Dipeptidyl Peptidase-IV (DPP-IV) is one of the key enzymes involved in diabetes. Understanding how it can be inhibited is also of interest to pharmaceutical businesses attempting to control and manage type 2 diabetes.
Whilst the enzyme DPP-IV has interesting properties, inhibitors of this enzyme have recently come to the fore because of research into their extraction and behaviour from various food resources.
The inhibitors are invariably known collectively as gliptins and represent a particular class of orally taken antidiabetics. Their role is to prolong the action of a group of gut hormones called incretins.
What Are Incretins?
In a typical metabolic situation and when a person ingests food, any glucose in that food stimulates the release of many gut hormones including the incretins. These hormones in turn stimulate insulin secretion from the pancreas. Insulin is a hormone directly implicated in stimulating cellular absorption of glucose. When glucose is fed intravenously there is a much smaller insulin response. Only glucose taken through the mouth (orally) stimulates or provokes the release of any gut hormones.
The incretins we are familiar with include:-
- GLP-1 [glucagon-like peptide-1]
- GIP [glucose-dependent insulinotropic peptide]
For example, when GLP-1 is given intravenously to patients with type-2 diabetes mellitus, it produces a reduction in blood glucose levels whilst simultaneously stimulating insulin release.

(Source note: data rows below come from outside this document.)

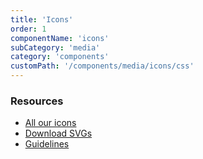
 ```yaml
---
title: 'Icons'
order: 1
componentName: 'icons'
subCategory: 'media'
category: 'components'
customPath: '/components/media/icons/css'
---
```


### Resources

<ul class="if shortcuts three">
  <li class="if">
    <a href="/resources/icons"
      class="if shortcut page-link icon ui symbol product data-download">
      All our icons
    </a>
  </li>
  <li class="if">
    <a href="/If-Icons-SVG.zip" download="If-Icons-SVG.zip"
      class="if shortcut page-link icon ui symbol product data-download">
      Download SVGs
    </a>
  </li>
  <li class="if">
    <a href="/design/foundation/icons"
      class="if shortcut page-link icon ui symbol product love">
      Guidelines
    </a>
  </li>
</ul>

In normal physiological function, GLP-1 synthesis and release is a ‘glucose-dependent action’ GLP-1 increases insulin release only when blood glucose levels are above a particular threshold value. There is no effect for GLP-1 in euglycaemia which is a term for normal glucose metabolism. There is a lower risk of hypoglycaemia when compared to the pharmacological action of sulphonylureas.
The other key effects of GLP-1 include reducing the level of gastric emptying, suppressing glucagon secretion and also reducing the death [apoptosis] of the human islets of Langerhans involved in insulin manufacture and secretion.
What has always intrigued nutritionists is that GLP-1 included in the diet reduces hunger. i.e. it reduces the ‘feeding’ feeling through modulation of a CNS (central nervous system) mechanism. When type-2 diabetes patients are undergoing GLP-1 therapy they tend to be less hungry which is a considerable benefit.
Where Does Dipeptidyl Peptidase-IV (DPP-IV) Fit In?
GLP-1, as with all hormones must succumb to degradation through proteolysis otherwise its actions would persist for too long in the body. However from a drug therapy point of view, allowing the hormone to persist proves useful in the clearance of glucose from blood.
There are two enzymes involved in proteolysis of GLP-1. They are DPP-IV and an endopeptidase 24.11. Their catalytic action renders GLP-1 inactive where it is then eliminated as a waste protein by the kidneys.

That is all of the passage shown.